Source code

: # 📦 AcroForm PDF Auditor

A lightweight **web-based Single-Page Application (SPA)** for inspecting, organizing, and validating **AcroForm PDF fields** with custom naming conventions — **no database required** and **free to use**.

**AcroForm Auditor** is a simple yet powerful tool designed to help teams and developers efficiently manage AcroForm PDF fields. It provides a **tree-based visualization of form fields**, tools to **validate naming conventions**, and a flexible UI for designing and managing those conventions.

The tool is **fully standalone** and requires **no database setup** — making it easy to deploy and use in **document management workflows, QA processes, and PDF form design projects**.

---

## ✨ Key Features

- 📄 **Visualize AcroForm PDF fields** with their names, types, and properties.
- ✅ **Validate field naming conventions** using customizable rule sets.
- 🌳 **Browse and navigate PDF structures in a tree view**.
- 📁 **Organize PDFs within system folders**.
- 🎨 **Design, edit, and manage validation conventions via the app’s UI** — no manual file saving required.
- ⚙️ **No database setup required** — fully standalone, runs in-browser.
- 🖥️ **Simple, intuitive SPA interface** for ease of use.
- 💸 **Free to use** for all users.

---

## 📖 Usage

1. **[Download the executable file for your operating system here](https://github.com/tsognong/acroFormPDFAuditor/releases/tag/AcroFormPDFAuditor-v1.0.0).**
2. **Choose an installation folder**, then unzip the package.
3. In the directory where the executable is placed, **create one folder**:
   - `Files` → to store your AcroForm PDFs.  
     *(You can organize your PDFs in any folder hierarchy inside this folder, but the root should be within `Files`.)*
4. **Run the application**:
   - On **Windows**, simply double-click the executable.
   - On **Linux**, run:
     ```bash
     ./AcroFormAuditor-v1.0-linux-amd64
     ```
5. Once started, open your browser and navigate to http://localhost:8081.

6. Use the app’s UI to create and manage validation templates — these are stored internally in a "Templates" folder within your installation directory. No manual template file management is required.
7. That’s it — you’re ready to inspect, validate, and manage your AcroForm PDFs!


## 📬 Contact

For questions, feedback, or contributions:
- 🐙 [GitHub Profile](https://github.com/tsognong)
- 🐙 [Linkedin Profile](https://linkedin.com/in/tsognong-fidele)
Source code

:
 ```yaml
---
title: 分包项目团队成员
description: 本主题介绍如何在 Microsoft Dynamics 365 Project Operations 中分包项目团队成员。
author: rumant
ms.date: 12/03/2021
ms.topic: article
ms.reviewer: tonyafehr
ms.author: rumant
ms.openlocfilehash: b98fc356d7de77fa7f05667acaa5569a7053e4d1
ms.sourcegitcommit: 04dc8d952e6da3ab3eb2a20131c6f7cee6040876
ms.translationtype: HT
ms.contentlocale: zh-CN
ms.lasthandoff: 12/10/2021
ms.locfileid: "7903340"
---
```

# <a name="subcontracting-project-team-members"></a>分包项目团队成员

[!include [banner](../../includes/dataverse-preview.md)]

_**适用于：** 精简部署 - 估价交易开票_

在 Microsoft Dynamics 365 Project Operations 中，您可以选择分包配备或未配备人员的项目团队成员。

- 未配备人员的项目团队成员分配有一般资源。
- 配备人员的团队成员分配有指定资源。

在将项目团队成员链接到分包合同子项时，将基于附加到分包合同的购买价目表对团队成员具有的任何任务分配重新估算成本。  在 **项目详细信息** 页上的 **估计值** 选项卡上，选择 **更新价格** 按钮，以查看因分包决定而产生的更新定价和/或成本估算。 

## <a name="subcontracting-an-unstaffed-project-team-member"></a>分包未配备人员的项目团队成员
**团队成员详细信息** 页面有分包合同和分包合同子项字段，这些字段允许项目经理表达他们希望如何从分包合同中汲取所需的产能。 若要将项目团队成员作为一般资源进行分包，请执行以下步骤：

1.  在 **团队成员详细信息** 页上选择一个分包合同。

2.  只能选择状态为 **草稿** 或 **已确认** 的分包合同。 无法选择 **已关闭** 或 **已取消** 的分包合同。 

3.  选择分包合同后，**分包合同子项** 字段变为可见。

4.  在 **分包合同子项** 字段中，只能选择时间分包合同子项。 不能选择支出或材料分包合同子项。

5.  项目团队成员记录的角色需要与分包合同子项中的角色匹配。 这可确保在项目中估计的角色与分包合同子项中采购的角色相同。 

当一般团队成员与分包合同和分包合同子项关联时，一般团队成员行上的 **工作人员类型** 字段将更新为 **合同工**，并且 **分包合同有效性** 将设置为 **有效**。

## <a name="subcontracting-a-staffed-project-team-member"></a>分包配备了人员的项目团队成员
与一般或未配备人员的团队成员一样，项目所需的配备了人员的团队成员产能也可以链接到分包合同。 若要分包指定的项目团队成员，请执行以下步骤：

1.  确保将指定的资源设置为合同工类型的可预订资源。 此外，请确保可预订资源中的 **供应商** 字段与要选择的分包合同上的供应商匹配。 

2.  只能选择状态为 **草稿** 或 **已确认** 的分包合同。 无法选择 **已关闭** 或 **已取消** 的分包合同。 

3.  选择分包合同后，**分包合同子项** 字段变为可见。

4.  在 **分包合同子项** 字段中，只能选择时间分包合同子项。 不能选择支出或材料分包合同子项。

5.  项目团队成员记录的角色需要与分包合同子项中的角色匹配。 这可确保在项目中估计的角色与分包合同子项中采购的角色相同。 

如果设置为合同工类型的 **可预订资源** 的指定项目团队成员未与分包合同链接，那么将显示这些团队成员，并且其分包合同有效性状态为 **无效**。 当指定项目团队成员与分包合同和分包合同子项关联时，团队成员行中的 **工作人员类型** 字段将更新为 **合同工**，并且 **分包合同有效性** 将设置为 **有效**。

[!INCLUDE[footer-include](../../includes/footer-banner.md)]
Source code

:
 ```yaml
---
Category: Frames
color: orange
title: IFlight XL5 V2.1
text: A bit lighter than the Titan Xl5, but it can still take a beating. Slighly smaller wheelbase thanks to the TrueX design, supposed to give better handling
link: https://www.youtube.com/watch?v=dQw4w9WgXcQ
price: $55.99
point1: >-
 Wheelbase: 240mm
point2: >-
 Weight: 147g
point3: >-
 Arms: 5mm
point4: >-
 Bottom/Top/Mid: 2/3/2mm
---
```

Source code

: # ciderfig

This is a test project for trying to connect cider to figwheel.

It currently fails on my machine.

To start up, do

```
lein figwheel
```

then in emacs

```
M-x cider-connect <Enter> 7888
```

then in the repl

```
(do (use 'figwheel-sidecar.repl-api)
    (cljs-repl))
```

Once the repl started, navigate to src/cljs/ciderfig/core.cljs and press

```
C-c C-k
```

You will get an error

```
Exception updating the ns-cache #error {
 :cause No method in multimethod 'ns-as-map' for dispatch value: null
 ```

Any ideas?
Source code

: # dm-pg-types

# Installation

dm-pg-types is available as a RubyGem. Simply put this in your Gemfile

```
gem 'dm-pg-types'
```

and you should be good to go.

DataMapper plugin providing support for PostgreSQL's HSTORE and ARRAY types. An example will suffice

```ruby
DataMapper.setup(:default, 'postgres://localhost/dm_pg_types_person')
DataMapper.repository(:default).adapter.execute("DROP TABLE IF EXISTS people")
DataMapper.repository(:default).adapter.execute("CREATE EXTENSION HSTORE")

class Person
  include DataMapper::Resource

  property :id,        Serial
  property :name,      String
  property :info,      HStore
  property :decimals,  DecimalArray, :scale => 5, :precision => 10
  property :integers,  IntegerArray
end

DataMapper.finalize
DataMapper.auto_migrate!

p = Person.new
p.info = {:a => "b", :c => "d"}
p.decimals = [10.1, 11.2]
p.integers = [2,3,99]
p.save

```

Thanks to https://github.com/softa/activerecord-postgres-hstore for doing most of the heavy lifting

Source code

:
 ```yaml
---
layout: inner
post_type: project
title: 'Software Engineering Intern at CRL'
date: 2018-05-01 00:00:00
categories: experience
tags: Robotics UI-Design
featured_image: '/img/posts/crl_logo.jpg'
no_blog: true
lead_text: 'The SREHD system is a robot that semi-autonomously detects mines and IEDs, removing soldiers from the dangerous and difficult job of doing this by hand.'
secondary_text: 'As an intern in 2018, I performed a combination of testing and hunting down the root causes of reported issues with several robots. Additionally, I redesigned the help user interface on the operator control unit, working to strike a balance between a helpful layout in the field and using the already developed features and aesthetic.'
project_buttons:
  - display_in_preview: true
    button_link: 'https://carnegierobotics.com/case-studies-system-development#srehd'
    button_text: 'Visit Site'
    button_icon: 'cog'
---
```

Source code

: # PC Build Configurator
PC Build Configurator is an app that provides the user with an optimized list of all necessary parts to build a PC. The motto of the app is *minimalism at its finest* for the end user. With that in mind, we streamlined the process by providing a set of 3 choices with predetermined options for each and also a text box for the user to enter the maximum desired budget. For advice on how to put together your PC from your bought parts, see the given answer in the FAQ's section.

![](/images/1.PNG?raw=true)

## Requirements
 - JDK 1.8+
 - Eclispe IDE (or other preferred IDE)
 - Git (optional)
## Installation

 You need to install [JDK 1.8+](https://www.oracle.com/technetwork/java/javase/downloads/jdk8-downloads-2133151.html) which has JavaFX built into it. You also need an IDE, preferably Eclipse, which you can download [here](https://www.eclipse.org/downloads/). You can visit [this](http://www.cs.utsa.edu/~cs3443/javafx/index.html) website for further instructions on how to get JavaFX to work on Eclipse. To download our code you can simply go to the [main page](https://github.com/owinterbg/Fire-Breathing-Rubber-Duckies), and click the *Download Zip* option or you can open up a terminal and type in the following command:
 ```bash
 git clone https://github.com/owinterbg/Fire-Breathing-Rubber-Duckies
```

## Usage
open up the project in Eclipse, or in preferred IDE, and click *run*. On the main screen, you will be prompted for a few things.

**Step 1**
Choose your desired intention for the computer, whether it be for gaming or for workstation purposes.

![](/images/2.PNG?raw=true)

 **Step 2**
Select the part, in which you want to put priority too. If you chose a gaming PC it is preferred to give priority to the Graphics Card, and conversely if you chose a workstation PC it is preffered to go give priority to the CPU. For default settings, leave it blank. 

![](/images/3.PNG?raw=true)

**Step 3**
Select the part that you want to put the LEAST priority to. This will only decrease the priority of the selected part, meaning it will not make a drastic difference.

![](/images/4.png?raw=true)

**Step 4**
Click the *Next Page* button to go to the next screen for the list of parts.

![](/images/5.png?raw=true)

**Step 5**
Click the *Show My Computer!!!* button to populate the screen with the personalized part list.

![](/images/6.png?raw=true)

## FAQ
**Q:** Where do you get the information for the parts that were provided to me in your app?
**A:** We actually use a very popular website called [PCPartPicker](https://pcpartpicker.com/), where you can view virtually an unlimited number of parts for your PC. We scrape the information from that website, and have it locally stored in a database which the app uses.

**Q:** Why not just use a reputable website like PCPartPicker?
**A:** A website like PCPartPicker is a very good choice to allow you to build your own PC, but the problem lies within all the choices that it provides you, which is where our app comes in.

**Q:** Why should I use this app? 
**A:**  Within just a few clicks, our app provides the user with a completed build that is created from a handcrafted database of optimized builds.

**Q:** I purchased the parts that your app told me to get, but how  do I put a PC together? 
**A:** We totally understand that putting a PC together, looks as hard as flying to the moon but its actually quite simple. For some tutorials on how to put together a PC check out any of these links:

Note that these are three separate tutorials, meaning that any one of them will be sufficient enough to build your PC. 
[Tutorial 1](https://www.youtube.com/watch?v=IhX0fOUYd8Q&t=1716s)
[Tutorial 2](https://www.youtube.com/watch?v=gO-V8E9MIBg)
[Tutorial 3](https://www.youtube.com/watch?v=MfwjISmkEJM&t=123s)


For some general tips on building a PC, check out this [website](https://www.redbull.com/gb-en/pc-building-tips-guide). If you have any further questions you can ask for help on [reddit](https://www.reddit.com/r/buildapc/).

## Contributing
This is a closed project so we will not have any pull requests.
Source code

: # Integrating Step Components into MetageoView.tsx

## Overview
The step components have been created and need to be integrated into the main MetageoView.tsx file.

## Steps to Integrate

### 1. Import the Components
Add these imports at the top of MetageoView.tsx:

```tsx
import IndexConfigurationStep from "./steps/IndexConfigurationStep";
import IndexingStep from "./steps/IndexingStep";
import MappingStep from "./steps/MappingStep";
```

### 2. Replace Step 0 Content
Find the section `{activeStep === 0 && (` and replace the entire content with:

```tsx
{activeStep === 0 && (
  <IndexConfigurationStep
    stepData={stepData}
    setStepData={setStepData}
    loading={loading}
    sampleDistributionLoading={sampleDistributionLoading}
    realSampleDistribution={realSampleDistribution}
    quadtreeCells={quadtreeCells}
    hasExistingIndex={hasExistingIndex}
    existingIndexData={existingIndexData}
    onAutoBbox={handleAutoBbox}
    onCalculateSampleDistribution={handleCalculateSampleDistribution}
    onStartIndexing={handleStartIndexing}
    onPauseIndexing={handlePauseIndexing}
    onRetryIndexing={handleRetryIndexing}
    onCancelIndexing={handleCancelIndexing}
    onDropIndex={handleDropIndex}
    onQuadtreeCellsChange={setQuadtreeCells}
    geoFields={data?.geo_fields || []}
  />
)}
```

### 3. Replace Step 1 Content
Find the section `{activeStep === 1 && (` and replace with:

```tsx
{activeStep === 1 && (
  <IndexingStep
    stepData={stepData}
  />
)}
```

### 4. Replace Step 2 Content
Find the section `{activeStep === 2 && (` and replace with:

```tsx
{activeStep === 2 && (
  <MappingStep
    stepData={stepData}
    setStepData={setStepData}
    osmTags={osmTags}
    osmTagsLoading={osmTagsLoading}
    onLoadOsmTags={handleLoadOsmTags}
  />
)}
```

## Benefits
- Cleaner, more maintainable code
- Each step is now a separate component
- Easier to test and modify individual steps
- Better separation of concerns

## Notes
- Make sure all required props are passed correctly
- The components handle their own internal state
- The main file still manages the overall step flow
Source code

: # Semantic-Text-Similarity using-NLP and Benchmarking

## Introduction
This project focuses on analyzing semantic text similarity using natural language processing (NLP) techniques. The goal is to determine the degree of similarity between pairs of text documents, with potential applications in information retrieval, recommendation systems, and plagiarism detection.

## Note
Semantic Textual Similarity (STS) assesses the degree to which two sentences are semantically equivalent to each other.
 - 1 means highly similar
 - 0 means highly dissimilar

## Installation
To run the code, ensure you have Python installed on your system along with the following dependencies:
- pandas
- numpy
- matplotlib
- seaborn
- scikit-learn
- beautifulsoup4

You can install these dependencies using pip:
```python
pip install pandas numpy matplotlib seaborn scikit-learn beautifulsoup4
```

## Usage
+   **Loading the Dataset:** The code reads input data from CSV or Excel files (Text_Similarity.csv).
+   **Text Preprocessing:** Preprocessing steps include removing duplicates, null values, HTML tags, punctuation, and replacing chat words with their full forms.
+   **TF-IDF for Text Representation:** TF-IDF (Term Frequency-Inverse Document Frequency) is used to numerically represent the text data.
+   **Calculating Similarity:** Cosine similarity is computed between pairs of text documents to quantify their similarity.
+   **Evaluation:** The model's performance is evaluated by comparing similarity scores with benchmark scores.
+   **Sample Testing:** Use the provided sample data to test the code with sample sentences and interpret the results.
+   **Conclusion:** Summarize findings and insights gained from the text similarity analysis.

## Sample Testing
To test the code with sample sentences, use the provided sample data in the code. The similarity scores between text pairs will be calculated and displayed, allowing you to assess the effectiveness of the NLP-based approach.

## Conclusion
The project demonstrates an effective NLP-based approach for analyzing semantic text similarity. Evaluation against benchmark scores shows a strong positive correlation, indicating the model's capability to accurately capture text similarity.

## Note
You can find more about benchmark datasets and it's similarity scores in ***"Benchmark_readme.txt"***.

_ _ _

ACTION ITEM:
Which lines should be output? Exactly those from the first line of the data through the line containing "2. **Choose an", inclusive.

SOLVED PROBLEM:
Source code

: # 📦 AcroForm PDF Auditor

A lightweight **web-based Single-Page Application (SPA)** for inspecting, organizing, and validating **AcroForm PDF fields** with custom naming conventions — **no database required** and **free to use**.

**AcroForm Auditor** is a simple yet powerful tool designed to help teams and developers efficiently manage AcroForm PDF fields. It provides a **tree-based visualization of form fields**, tools to **validate naming conventions**, and a flexible UI for designing and managing those conventions.

The tool is **fully standalone** and requires **no database setup** — making it easy to deploy and use in **document management workflows, QA processes, and PDF form design projects**.

---

## ✨ Key Features

- 📄 **Visualize AcroForm PDF fields** with their names, types, and properties.
- ✅ **Validate field naming conventions** using customizable rule sets.
- 🌳 **Browse and navigate PDF structures in a tree view**.
- 📁 **Organize PDFs within system folders**.
- 🎨 **Design, edit, and manage validation conventions via the app’s UI** — no manual file saving required.
- ⚙️ **No database setup required** — fully standalone, runs in-browser.
- 🖥️ **Simple, intuitive SPA interface** for ease of use.
- 💸 **Free to use** for all users.

---

## 📖 Usage

1. **[Download the executable file for your operating system here](https://github.com/tsognong/acroFormPDFAuditor/releases/tag/AcroFormPDFAuditor-v1.0.0).**
2. **Choose an installation folder**, then unzip the package.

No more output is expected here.